**** DATA SECTION

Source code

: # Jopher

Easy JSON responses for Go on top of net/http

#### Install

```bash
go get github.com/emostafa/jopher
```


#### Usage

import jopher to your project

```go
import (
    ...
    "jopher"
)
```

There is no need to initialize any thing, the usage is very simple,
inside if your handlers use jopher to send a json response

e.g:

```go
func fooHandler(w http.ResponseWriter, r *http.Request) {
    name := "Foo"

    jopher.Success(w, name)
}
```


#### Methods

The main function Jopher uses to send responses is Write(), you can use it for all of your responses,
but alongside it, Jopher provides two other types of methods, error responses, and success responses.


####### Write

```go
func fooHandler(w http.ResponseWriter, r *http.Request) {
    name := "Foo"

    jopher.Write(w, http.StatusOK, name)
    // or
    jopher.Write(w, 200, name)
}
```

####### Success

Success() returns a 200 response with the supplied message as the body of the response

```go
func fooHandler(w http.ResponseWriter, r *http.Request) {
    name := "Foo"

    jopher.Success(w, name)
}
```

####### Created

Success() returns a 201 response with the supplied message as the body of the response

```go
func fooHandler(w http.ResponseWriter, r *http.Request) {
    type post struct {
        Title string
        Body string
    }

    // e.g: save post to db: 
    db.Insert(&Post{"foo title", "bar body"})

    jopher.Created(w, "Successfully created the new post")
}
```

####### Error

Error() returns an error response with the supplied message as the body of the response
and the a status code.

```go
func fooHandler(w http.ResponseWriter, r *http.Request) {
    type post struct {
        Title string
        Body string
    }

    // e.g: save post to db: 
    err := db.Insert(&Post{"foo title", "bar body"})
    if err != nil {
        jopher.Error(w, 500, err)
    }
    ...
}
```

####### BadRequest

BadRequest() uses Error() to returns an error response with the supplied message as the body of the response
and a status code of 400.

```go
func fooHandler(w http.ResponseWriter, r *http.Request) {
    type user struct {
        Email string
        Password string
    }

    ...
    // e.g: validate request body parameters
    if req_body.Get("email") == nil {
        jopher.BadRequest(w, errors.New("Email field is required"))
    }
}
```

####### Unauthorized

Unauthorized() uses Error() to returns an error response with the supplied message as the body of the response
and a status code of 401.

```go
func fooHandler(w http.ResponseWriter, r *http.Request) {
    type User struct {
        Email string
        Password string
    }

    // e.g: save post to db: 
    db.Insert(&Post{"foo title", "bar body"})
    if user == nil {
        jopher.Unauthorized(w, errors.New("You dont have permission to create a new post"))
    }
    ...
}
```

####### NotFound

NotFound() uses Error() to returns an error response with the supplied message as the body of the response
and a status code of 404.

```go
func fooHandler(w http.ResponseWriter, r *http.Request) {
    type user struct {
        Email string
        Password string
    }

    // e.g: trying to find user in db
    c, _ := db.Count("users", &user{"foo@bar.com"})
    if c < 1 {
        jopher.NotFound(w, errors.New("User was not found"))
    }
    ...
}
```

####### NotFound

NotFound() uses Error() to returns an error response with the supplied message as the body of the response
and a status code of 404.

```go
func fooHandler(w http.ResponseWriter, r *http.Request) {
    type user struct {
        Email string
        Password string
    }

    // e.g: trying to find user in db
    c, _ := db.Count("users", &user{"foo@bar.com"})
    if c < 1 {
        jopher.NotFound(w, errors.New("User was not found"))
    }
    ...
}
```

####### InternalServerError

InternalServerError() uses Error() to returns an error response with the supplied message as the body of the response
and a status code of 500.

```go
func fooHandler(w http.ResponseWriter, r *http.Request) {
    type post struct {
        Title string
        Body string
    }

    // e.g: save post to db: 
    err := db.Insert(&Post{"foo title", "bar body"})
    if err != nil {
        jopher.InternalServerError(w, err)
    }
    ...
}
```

********

§ **PROBLEM**
Take every line from the data above that holds "InternalServerError" and copy it out.

§ **EXERCISE ANSWER**
####### InternalServerError
InternalServerError() uses Error() to returns an error response with the supplied message as the body of the response
        jopher.InternalServerError(w, err)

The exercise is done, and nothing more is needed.